> _Work task_: Set down exactly the lines of the listing below that begin at the one containing "## 💡 Examples" and end at the last line, both included.

[Task input Boundary: Start]

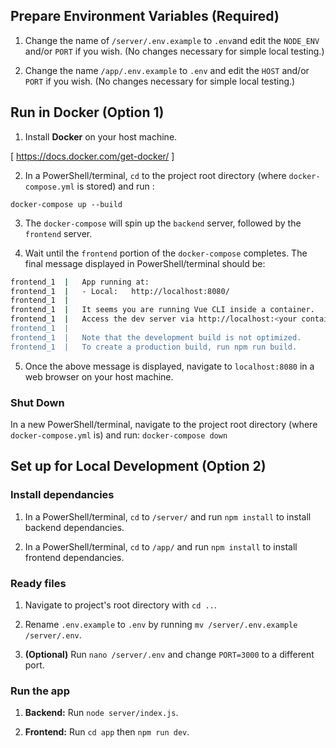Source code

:## Prepare Environment Variables (Required)

1. Change the name of `/server/.env.example` to `.env`and edit the `NODE_ENV` and/or `PORT` if you wish. (No changes necessary for simple local testing.)

1. Change the name `/app/.env.example` to `.env` and edit the `HOST` and/or `PORT` if you wish. (No changes necessary for simple local testing.)

## Run in Docker (Option 1)

1. Install **Docker** on your host machine.

[ https://docs.docker.com/get-docker/ ]

2. In a PowerShell/terminal, `cd` to the project root directory (where `docker-compose.yml` is stored) and run :

`docker-compose up --build`

3. The `docker-compose` will spin up the `backend` server, followed by the `frontend` server.

4. Wait until the `frontend` portion of the `docker-compose` completes. The final message displayed in PowerShell/terminal should be:

```bash
frontend_1  |   App running at:
frontend_1  |   - Local:   http://localhost:8080/
frontend_1  |
frontend_1  |   It seems you are running Vue CLI inside a container.
frontend_1  |   Access the dev server via http://localhost:<your container's external mapped port>/
frontend_1  |
frontend_1  |   Note that the development build is not optimized.
frontend_1  |   To create a production build, run npm run build.
```

5. Once the above message is displayed, navigate to `localhost:8080` in a web browser on your host machine.

### Shut Down
In a new PowerShell/terminal, navigate to the project root directory (where `docker-compose.yml` is) and run:
`docker-compose down`

## Set up for Local Development (Option 2)

### Install dependancies

1. In a PowerShell/terminal, `cd` to `/server/` and run `npm install` to install backend dependancies.

1. In a PowerShell/terminal, `cd` to `/app/` and run `npm install` to install frontend dependancies.

### Ready files

1. Navigate to project's root directory with `cd ..`.

1. Rename `.env.example` to `.env` by running `mv /server/.env.example /server/.env`.

1. **(Optional)** Run `nano /server/.env` and change `PORT=3000` to a different port.

### Run the app

1. **Backend:** Run `node server/index.js`.

1. **Frontend:** Run `cd app` then `npm run dev`.
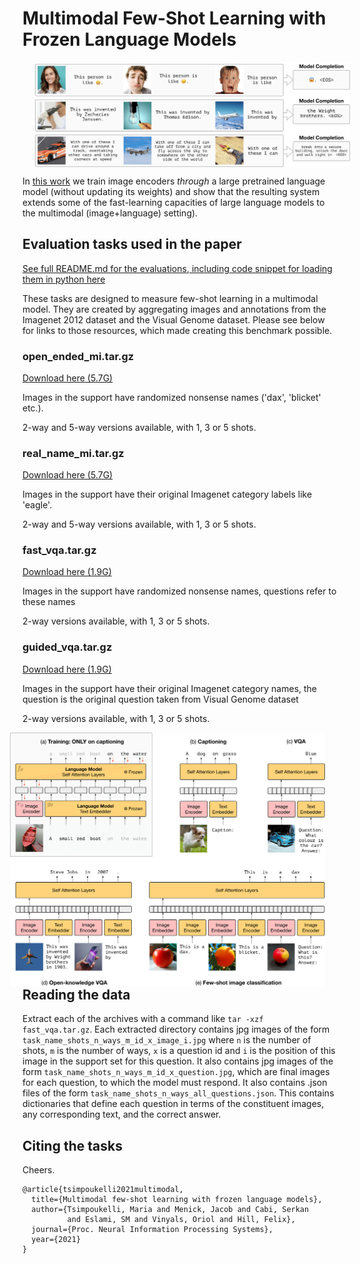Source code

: 
# Multimodal Few-Shot Learning with Frozen Language Models

<img align="center" src="headline-1.png" width="800" hspace="20">

In [this work](https://arxiv.org/abs/2106.13884) we train image encoders *through* a large pretrained language model (without updating its weights) and show that the resulting system extends some of the fast-learning capacities of large language models to the multimodal (image+language) setting).

## Evaluation tasks used in the paper

[See full README.md for the evaluations, including code snippet for loading them in python here](https://storage.googleapis.com/dm-few-shot-learning-benchmarks/README.md)

These tasks are designed to measure few-shot learning in a multimodal model.
They are created by aggregating images and annotations from the Imagenet 2012
dataset and the Visual Genome dataset. Please see below for links to those
resources, which made creating this benchmark possible.

### open_ended_mi.tar.gz

[Download here (5.7G)](https://storage.googleapis.com/dm-few-shot-learning-benchmarks/open_ended_mi.tar.gz)

Images in the support have randomized nonsense names ('dax', 'blicket' etc.). 

2-way and 5-way versions available, with 1, 3 or 5 shots.

### real_name_mi.tar.gz

[Download here (5.7G)](https://storage.googleapis.com/dm-few-shot-learning-benchmarks/real_name_mi.tar.gz)

Images in the support have their original Imagenet category labels like 'eagle'.

2-way and 5-way versions available, with 1, 3 or 5 shots.

### fast_vqa.tar.gz

[Download here (1.9G)](https://storage.googleapis.com/dm-few-shot-learning-benchmarks/fast_vqa.tar.gz)

Images in the support have randomized nonsense names, questions refer to these
names

2-way versions available, with 1, 3 or 5 shots.

### guided_vqa.tar.gz

[Download here (1.9G)](https://storage.googleapis.com/dm-few-shot-learning-benchmarks/guided_vqa.tar.gz)

Images in the support have their original Imagenet category names, the question
is the original question taken from Visual Genome dataset

2-way versions available, with 1, 3 or 5 shots.

<img align="right" src="method-1.png" width="600" hspace="20">

<br/>

## Reading the data

Extract each of the archives with a command like `tar -xzf fast_vqa.tar.gz`.
Each extracted directory contains jpg images of the form
`task_name_shots_n_ways_m_id_x_image_i.jpg` where `n` is the number of shots,
`m` is the number of ways, `x` is a question id and `i` is the position of this
image in the support set for this question. It also contains jpg images of the
form `task_name_shots_n_ways_m_id_x_question.jpg`, which are final images for
each question, to which the model must respond. It also contains .json files of
the form `task_name_shots_n_ways_all_questions.json`. This contains dictionaries
that define each question in terms of the constituent images, any corresponding
text, and the correct answer.

## Citing the tasks

Cheers. 

```
@article{tsimpoukelli2021multimodal,
  title={Multimodal few-shot learning with frozen language models},
  author={Tsimpoukelli, Maria and Menick, Jacob and Cabi, Serkan
          and Eslami, SM and Vinyals, Oriol and Hill, Felix},
  journal={Proc. Neural Information Processing Systems},
  year={2021}
}
```
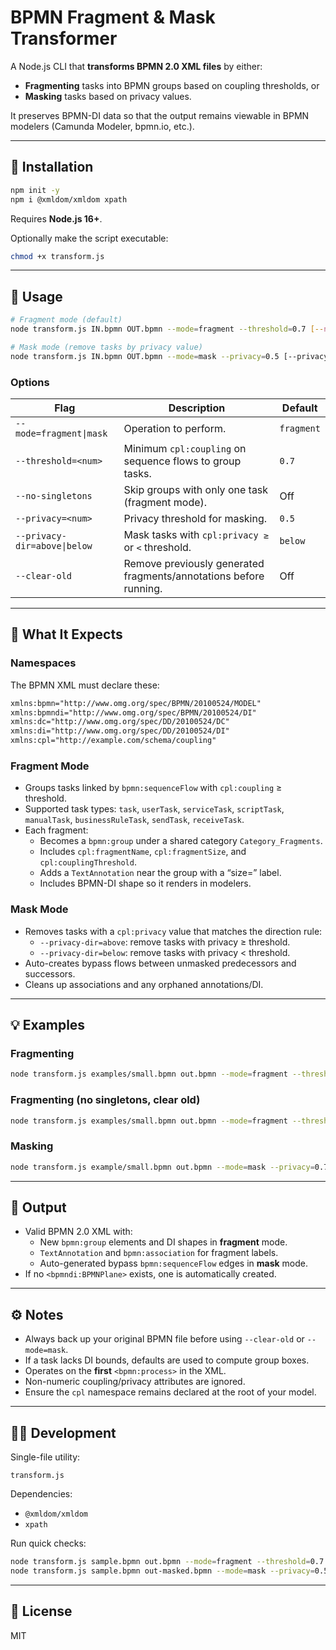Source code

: # BPMN Fragment & Mask Transformer

A Node.js CLI that **transforms BPMN 2.0 XML files** by either:

- **Fragmenting** tasks into BPMN groups based on coupling thresholds, or
- **Masking** tasks based on privacy values.

It preserves BPMN-DI data so that the output remains viewable in BPMN modelers (Camunda Modeler, bpmn.io, etc.).

---

## 🧩 Installation

```bash
npm init -y
npm i @xmldom/xmldom xpath
```

Requires **Node.js 16+**.

Optionally make the script executable:

```bash
chmod +x transform.js
```

---

## 🚀 Usage

```bash
# Fragment mode (default)
node transform.js IN.bpmn OUT.bpmn --mode=fragment --threshold=0.7 [--no-singletons] [--clear-old]

# Mask mode (remove tasks by privacy value)
node transform.js IN.bpmn OUT.bpmn --mode=mask --privacy=0.5 [--privacy-dir=above|below] [--clear-old]
```

### Options

| Flag | Description | Default |
|------|-------------|---------|
| `--mode=fragment\|mask` | Operation to perform. | `fragment` |
| `--threshold=<num>` | Minimum `cpl:coupling` on sequence flows to group tasks. | `0.7` |
| `--no-singletons` | Skip groups with only one task (fragment mode). | Off |
| `--privacy=<num>` | Privacy threshold for masking. | `0.5` |
| `--privacy-dir=above\|below` | Mask tasks with `cpl:privacy ≥` or `<` threshold. | `below` |
| `--clear-old` | Remove previously generated fragments/annotations before running. | Off |

---

## 🧠 What It Expects

### Namespaces

The BPMN XML must declare these:

```xml
xmlns:bpmn="http://www.omg.org/spec/BPMN/20100524/MODEL"
xmlns:bpmndi="http://www.omg.org/spec/BPMN/20100524/DI"
xmlns:dc="http://www.omg.org/spec/DD/20100524/DC"
xmlns:di="http://www.omg.org/spec/DD/20100524/DI"
xmlns:cpl="http://example.com/schema/coupling"
```

### Fragment Mode

- Groups tasks linked by `bpmn:sequenceFlow` with `cpl:coupling` ≥ threshold.
- Supported task types: `task`, `userTask`, `serviceTask`, `scriptTask`, `manualTask`, `businessRuleTask`, `sendTask`, `receiveTask`.
- Each fragment:
  - Becomes a `bpmn:group` under a shared category `Category_Fragments`.
  - Includes `cpl:fragmentName`, `cpl:fragmentSize`, and `cpl:couplingThreshold`.
  - Adds a `TextAnnotation` near the group with a “size=” label.
  - Includes BPMN-DI shape so it renders in modelers.

### Mask Mode

- Removes tasks with a `cpl:privacy` value that matches the direction rule:
  - `--privacy-dir=above`: remove tasks with privacy ≥ threshold.
  - `--privacy-dir=below`: remove tasks with privacy < threshold.
- Auto-creates bypass flows between unmasked predecessors and successors.
- Cleans up associations and any orphaned annotations/DI.

---

## 💡 Examples

### Fragmenting

```bash
node transform.js examples/small.bpmn out.bpmn --mode=fragment --threshold=0.8
```

### Fragmenting (no singletons, clear old)

```bash
node transform.js examples/small.bpmn out.bpmn --mode=fragment --threshold=0.6 --no-singletons --clear-old
```

### Masking

```bash
node transform.js example/small.bpmn out.bpmn --mode=mask --privacy=0.7 --privacy-dir=above
```

---

## 🧾 Output

- Valid BPMN 2.0 XML with:
  - New `bpmn:group` elements and DI shapes in **fragment** mode.
  - `TextAnnotation` and `bpmn:association` for fragment labels.
  - Auto-generated bypass `bpmn:sequenceFlow` edges in **mask** mode.
- If no `<bpmndi:BPMNPlane>` exists, one is automatically created.

---

## ⚙️ Notes

- Always back up your original BPMN file before using `--clear-old` or `--mode=mask`.
- If a task lacks DI bounds, defaults are used to compute group boxes.
- Operates on the **first** `<bpmn:process>` in the XML.
- Non-numeric coupling/privacy attributes are ignored.
- Ensure the `cpl` namespace remains declared at the root of your model.

---

## 🧑‍💻 Development

Single-file utility:

```
transform.js
```

Dependencies:

- `@xmldom/xmldom`
- `xpath`

Run quick checks:

```bash
node transform.js sample.bpmn out.bpmn --mode=fragment --threshold=0.7 --clear-old
node transform.js sample.bpmn out-masked.bpmn --mode=mask --privacy=0.5 --privacy-dir=below
```

---

## 📄 License

MIT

[Task input Boundary: End]

> _Task response_:
## 💡 Examples

### Fragmenting

```bash
node transform.js examples/small.bpmn out.bpmn --mode=fragment --threshold=0.8
```

### Fragmenting (no singletons, clear old)

```bash
node transform.js examples/small.bpmn out.bpmn --mode=fragment --threshold=0.6 --no-singletons --clear-old
```

### Masking

```bash
node transform.js example/small.bpmn out.bpmn --mode=mask --privacy=0.7 --privacy-dir=above
```

---

## 🧾 Output

- Valid BPMN 2.0 XML with:
  - New `bpmn:group` elements and DI shapes in **fragment** mode.
  - `TextAnnotation` and `bpmn:association` for fragment labels.
  - Auto-generated bypass `bpmn:sequenceFlow` edges in **mask** mode.
- If no `<bpmndi:BPMNPlane>` exists, one is automatically created.

---

## ⚙️ Notes

- Always back up your original BPMN file before using `--clear-old` or `--mode=mask`.
- If a task lacks DI bounds, defaults are used to compute group boxes.
- Operates on the **first** `<bpmn:process>` in the XML.
- Non-numeric coupling/privacy attributes are ignored.
- Ensure the `cpl` namespace remains declared at the root of your model.

---

## 🧑‍💻 Development

Single-file utility:

```
transform.js
```

Dependencies:

- `@xmldom/xmldom`
- `xpath`

Run quick checks:

```bash
node transform.js sample.bpmn out.bpmn --mode=fragment --threshold=0.7 --clear-old
node transform.js sample.bpmn out-masked.bpmn --mode=mask --privacy=0.5 --privacy-dir=below
```

---

## 📄 License

MIT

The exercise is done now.